Every entry must be repeated exactly in the answer.

START Provided information

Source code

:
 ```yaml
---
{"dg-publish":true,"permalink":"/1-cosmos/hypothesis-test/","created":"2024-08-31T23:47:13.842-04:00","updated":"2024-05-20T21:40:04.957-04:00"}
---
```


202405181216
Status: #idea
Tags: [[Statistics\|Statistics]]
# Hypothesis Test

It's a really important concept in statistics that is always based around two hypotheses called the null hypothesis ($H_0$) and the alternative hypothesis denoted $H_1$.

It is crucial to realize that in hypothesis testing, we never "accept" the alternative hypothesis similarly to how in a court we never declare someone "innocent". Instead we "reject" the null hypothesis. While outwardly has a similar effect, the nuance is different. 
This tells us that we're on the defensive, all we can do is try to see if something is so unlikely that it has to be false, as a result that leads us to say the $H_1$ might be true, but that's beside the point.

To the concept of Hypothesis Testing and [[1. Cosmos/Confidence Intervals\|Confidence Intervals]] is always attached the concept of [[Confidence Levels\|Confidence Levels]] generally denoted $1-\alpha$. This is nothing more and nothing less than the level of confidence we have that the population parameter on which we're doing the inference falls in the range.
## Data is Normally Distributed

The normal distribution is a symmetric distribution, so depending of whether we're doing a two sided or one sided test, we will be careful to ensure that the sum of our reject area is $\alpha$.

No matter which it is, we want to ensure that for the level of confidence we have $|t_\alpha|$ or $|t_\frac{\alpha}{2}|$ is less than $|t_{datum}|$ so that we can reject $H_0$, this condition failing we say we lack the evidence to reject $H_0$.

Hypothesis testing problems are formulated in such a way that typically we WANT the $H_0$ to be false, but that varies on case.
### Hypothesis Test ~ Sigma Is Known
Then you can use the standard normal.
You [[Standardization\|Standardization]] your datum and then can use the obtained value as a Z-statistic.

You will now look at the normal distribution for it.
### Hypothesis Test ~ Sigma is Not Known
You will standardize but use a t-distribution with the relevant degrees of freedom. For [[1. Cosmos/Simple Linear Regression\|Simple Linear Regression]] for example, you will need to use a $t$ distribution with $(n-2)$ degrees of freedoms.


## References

END Provided information

> [Reply]:
Source code

:
 ```yaml
---
{"dg-publish":true,"permalink":"/1-cosmos/hypothesis-test/","created":"2024-08-31T23:47:13.842-04:00","updated":"2024-05-20T21:40:04.957-04:00"}
---
```


202405181216
Status: #idea
Tags: [[Statistics\|Statistics]]
# Hypothesis Test

It's a really important concept in statistics that is always based around two hypotheses called the null hypothesis ($H_0$) and the alternative hypothesis denoted $H_1$.

It is crucial to realize that in hypothesis testing, we never "accept" the alternative hypothesis similarly to how in a court we never declare someone "innocent". Instead we "reject" the null hypothesis. While outwardly has a similar effect, the nuance is different. 
This tells us that we're on the defensive, all we can do is try to see if something is so unlikely that it has to be false, as a result that leads us to say the $H_1$ might be true, but that's beside the point.

To the concept of Hypothesis Testing and [[1. Cosmos/Confidence Intervals\|Confidence Intervals]] is always attached the concept of [[Confidence Levels\|Confidence Levels]] generally denoted $1-\alpha$. This is nothing more and nothing less than the level of confidence we have that the population parameter on which we're doing the inference falls in the range.
## Data is Normally Distributed

The normal distribution is a symmetric distribution, so depending of whether we're doing a two sided or one sided test, we will be careful to ensure that the sum of our reject area is $\alpha$.

No matter which it is, we want to ensure that for the level of confidence we have $|t_\alpha|$ or $|t_\frac{\alpha}{2}|$ is less than $|t_{datum}|$ so that we can reject $H_0$, this condition failing we say we lack the evidence to reject $H_0$.

Hypothesis testing problems are formulated in such a way that typically we WANT the $H_0$ to be false, but that varies on case.
### Hypothesis Test ~ Sigma Is Known
Then you can use the standard normal.
You [[Standardization\|Standardization]] your datum and then can use the obtained value as a Z-statistic.

You will now look at the normal distribution for it.
### Hypothesis Test ~ Sigma is Not Known
You will standardize but use a t-distribution with the relevant degrees of freedom. For [[1. Cosmos/Simple Linear Regression\|Simple Linear Regression]] for example, you will need to use a $t$ distribution with $(n-2)$ degrees of freedoms.


## References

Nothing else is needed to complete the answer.